Unlike many out there who try to tell us that teachers shouldn’t be developing curriculum, Goldstein advocates for increased professionalization of teachers: “reform programs that combine high-stakes standardized tests with scripted lesson plans and a limited arsenal of pedagogical strategies may make teaching a less attractive job for exactly the sort of ambitious, creative, high-achieving people we most want to attract.” She provides an example of a former TFA teacher, Alex Caputo-Pearl, and his efforts with teachers at Crenshaw High School to create an “Extended Learning Cultural Model,” in which “teachers worked together to create interdisciplinary units built around neighborhood problem solving.” This model reminded me of an Australian model of a Global Learning Village we once discussed on this blog.
In the Epilogue of her book, Goldstein presents some conclusions from her research which are all tenets that I can get behind:
Teacher pay matters
Create communities of practice (she gives NYC’s Relay School and San Diego’s High Tech High shout outs here)
Return tests to their rightful role as diagnostic tools
Recruit more men and people of color
And many other lessons worth considering.
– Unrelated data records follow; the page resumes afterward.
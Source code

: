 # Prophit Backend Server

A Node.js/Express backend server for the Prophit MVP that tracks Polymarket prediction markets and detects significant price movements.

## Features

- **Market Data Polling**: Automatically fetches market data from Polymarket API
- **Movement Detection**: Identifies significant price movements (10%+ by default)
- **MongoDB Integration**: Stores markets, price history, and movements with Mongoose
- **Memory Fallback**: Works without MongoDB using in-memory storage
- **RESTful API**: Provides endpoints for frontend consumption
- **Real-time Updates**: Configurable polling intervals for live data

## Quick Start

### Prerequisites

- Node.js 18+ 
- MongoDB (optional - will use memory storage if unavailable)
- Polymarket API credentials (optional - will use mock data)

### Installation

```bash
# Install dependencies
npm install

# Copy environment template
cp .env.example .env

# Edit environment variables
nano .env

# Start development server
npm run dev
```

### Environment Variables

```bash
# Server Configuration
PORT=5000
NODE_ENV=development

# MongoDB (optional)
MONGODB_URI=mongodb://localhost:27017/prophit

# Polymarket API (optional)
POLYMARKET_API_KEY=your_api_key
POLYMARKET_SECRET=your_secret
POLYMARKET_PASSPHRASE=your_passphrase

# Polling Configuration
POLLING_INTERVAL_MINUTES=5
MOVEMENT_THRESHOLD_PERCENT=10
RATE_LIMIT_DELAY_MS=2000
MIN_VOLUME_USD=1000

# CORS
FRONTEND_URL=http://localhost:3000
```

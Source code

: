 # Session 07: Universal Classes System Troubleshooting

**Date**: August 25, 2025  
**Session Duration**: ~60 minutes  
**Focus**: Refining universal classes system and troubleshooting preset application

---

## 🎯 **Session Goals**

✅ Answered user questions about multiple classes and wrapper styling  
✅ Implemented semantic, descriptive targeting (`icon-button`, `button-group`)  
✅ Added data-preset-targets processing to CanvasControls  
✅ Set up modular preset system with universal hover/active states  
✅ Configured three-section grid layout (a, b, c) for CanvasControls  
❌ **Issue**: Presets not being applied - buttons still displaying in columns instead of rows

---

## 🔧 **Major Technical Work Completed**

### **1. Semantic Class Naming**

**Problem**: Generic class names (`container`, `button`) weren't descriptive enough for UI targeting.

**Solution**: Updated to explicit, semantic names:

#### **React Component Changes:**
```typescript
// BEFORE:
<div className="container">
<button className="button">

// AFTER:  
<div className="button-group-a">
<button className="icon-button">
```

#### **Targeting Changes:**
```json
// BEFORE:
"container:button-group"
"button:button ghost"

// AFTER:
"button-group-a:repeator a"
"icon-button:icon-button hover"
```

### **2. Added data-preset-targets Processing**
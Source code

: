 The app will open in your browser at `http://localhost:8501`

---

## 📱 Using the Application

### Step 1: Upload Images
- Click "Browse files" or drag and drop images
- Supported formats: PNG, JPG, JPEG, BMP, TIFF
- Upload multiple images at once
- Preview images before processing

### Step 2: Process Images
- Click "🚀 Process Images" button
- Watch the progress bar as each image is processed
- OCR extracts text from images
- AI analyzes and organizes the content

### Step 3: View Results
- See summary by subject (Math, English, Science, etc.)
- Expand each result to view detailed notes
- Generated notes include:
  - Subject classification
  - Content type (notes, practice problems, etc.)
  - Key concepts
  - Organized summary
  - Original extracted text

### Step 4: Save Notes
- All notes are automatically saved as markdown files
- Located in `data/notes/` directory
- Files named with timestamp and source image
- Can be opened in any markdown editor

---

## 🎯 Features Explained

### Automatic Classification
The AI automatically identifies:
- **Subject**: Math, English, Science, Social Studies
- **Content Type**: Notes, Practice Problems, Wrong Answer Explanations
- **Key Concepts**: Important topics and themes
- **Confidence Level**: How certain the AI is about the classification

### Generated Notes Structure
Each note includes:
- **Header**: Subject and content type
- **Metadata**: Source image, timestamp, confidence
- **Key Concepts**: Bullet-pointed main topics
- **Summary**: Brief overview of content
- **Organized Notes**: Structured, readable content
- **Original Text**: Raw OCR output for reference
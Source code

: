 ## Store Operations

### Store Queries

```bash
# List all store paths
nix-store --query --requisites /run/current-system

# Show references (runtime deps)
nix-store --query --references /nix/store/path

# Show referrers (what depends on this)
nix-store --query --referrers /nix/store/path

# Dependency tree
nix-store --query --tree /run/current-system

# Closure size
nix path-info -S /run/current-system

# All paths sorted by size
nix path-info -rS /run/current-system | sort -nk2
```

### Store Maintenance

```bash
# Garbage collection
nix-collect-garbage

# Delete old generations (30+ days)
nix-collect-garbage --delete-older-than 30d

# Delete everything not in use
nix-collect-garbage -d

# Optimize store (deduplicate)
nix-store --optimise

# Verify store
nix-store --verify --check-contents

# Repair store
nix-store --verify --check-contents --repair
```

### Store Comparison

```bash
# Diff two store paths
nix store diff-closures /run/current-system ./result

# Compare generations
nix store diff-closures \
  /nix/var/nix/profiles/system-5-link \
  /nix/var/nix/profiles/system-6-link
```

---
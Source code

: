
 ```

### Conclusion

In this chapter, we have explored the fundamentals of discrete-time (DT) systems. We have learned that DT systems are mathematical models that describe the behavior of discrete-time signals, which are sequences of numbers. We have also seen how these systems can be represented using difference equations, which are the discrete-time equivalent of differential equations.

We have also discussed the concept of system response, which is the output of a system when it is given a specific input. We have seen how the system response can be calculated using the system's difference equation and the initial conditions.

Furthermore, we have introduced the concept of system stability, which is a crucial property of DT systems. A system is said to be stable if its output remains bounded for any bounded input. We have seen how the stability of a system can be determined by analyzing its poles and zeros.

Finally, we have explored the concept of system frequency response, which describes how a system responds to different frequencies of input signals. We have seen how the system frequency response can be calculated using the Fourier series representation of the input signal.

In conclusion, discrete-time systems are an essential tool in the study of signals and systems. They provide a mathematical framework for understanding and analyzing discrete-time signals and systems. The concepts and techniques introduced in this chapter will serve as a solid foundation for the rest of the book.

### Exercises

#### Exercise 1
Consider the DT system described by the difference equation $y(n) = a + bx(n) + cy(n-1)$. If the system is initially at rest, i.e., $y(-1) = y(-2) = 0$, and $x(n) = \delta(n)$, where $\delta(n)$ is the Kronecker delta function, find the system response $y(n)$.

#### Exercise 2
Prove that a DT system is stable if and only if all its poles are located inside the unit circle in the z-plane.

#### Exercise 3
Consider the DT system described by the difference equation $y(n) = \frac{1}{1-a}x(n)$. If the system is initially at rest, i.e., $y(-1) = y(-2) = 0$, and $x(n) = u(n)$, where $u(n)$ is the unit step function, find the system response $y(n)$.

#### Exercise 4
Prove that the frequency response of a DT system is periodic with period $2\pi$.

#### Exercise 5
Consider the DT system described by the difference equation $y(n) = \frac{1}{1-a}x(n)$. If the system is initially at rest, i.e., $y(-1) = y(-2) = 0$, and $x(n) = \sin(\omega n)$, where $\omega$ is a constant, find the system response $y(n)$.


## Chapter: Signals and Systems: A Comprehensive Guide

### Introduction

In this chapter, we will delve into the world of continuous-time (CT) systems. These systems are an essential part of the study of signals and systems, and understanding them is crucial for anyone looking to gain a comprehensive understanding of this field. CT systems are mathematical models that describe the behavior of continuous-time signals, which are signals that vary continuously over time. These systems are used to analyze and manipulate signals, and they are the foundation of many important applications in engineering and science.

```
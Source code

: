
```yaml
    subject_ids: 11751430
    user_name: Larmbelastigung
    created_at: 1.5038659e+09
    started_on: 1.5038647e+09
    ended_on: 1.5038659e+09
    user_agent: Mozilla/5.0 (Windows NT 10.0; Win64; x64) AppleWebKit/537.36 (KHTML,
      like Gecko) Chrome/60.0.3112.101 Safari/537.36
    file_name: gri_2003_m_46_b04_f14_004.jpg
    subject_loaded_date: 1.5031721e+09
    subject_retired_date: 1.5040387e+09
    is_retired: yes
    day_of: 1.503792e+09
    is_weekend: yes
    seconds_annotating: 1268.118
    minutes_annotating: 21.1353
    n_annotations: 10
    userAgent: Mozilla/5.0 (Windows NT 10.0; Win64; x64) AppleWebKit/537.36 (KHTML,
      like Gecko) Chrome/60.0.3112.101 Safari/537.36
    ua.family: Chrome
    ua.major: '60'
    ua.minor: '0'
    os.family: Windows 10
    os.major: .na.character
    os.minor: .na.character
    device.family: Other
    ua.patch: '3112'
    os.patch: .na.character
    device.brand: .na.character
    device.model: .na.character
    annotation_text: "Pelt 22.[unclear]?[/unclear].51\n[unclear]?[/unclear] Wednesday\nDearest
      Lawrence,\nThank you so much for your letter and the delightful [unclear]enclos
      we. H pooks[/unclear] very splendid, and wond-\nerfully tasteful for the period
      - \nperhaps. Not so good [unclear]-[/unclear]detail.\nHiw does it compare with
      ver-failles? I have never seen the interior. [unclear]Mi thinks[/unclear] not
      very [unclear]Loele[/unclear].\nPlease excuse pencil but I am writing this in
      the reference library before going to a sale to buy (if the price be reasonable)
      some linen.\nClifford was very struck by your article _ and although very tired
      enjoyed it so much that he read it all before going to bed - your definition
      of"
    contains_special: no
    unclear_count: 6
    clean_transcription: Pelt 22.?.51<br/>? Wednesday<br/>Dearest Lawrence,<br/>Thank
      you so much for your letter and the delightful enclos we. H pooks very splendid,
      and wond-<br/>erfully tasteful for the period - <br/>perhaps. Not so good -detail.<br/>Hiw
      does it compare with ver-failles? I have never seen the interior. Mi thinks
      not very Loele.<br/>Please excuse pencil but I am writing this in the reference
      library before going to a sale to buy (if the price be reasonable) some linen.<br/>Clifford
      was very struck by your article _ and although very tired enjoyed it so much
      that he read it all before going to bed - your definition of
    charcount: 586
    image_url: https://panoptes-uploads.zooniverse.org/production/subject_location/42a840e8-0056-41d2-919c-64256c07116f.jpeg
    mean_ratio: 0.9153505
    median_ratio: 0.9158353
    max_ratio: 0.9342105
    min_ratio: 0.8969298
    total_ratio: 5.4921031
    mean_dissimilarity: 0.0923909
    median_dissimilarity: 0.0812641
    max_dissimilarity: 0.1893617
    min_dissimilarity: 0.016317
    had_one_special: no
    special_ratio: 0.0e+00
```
Her final suggestion is to “be real about the limitations of our system.” She points out that the US system of education is decentralized in nature, and that as a result, we put unrealistic expectations upon the federal government and upon individual teachers, leading to the volatile political battles at the heart of “the teacher wars.” She hopes that “sustainable and transformative education reforms” can be “seeded from the group up. . . built upon the expertise of the best teachers.”
This is certainly a recommendation that a recognition of schools and school systems as ecosystems also supports.
I recommend reading The Teacher Wars: A History of America’s Most Embattled Profession. History has much to teach those of us who work in the educational minefield. It’s remarkable how many of the debates that are ongoing in our field can be traced consistently over the course of these last two hundred years, like motifs in a novel.